╭──

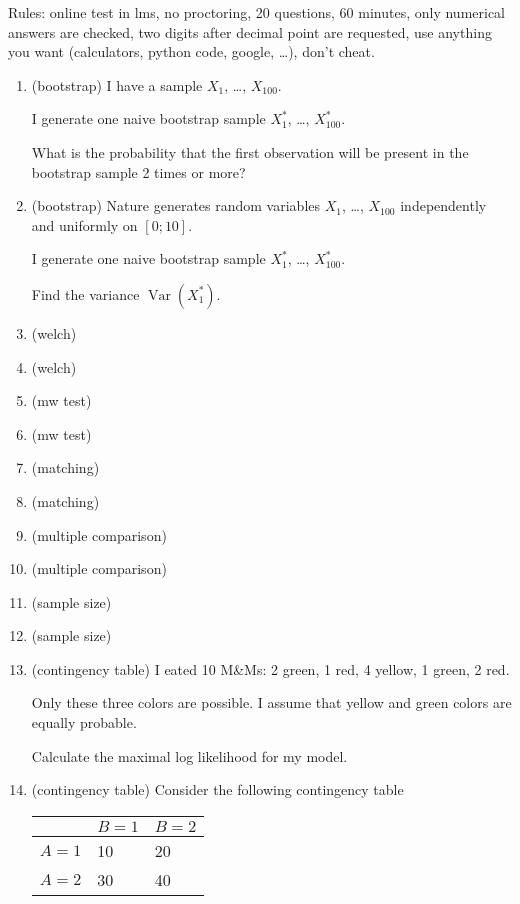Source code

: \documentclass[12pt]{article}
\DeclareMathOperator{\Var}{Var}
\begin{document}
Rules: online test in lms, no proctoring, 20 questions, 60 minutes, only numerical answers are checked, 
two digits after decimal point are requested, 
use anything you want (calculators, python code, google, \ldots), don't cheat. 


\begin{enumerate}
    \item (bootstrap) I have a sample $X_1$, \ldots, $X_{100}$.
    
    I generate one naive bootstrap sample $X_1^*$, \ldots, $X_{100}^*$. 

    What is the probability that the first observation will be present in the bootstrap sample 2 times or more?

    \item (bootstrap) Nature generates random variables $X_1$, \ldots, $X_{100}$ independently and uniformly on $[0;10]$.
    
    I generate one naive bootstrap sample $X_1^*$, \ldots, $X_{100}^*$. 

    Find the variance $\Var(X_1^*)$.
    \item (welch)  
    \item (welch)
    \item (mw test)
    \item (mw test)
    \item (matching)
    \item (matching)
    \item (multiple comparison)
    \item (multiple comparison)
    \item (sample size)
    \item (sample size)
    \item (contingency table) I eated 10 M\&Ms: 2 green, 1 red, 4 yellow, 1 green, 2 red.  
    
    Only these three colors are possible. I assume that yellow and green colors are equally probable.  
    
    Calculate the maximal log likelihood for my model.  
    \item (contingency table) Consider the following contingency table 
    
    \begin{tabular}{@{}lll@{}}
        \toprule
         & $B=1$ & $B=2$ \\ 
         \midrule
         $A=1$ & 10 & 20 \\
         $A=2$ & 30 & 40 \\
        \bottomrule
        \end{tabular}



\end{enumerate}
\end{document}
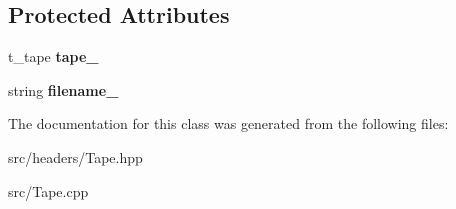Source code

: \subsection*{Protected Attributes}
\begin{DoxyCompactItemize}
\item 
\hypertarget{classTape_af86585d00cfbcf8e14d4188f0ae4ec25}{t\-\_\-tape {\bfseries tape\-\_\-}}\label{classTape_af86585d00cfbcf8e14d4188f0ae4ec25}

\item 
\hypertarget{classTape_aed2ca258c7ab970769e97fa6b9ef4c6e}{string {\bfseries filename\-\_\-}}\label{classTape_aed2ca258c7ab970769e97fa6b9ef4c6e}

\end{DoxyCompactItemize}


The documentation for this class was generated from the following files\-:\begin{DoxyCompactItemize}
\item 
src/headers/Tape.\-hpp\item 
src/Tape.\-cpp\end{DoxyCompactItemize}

╰──

= Problem description =
Give the listing again exactly, but omit each image.

= Result =
Source code

: \documentclass[12pt]{article}
\DeclareMathOperator{\Var}{Var}
\begin{document}
Rules: online test in lms, no proctoring, 20 questions, 60 minutes, only numerical answers are checked, 
two digits after decimal point are requested, 
use anything you want (calculators, python code, google, \ldots), don't cheat. 


\begin{enumerate}
    \item (bootstrap) I have a sample $X_1$, \ldots, $X_{100}$.
    
    I generate one naive bootstrap sample $X_1^*$, \ldots, $X_{100}^*$. 

    What is the probability that the first observation will be present in the bootstrap sample 2 times or more?

    \item (bootstrap) Nature generates random variables $X_1$, \ldots, $X_{100}$ independently and uniformly on $[0;10]$.
    
    I generate one naive bootstrap sample $X_1^*$, \ldots, $X_{100}^*$. 

    Find the variance $\Var(X_1^*)$.
    \item (welch)  
    \item (welch)
    \item (mw test)
    \item (mw test)
    \item (matching)
    \item (matching)
    \item (multiple comparison)
    \item (multiple comparison)
    \item (sample size)
    \item (sample size)
    \item (contingency table) I eated 10 M\&Ms: 2 green, 1 red, 4 yellow, 1 green, 2 red.  
    
    Only these three colors are possible. I assume that yellow and green colors are equally probable.  
    
    Calculate the maximal log likelihood for my model.  
    \item (contingency table) Consider the following contingency table 
    
    \begin{tabular}{@{}lll@{}}
        \toprule
         & $B=1$ & $B=2$ \\ 
         \midrule
         $A=1$ & 10 & 20 \\
         $A=2$ & 30 & 40 \\
        \bottomrule
        \end{tabular}



\end{enumerate}
\end{document}
Source code

: \subsection*{Protected Attributes}
\begin{DoxyCompactItemize}
\item 
\hypertarget{classTape_af86585d00cfbcf8e14d4188f0ae4ec25}{t\-\_\-tape {\bfseries tape\-\_\-}}\label{classTape_af86585d00cfbcf8e14d4188f0ae4ec25}

\item 
\hypertarget{classTape_aed2ca258c7ab970769e97fa6b9ef4c6e}{string {\bfseries filename\-\_\-}}\label{classTape_aed2ca258c7ab970769e97fa6b9ef4c6e}

\end{DoxyCompactItemize}


The documentation for this class was generated from the following files\-:\begin{DoxyCompactItemize}
\item 
src/headers/Tape.\-hpp\item 
src/Tape.\-cpp\end{DoxyCompactItemize}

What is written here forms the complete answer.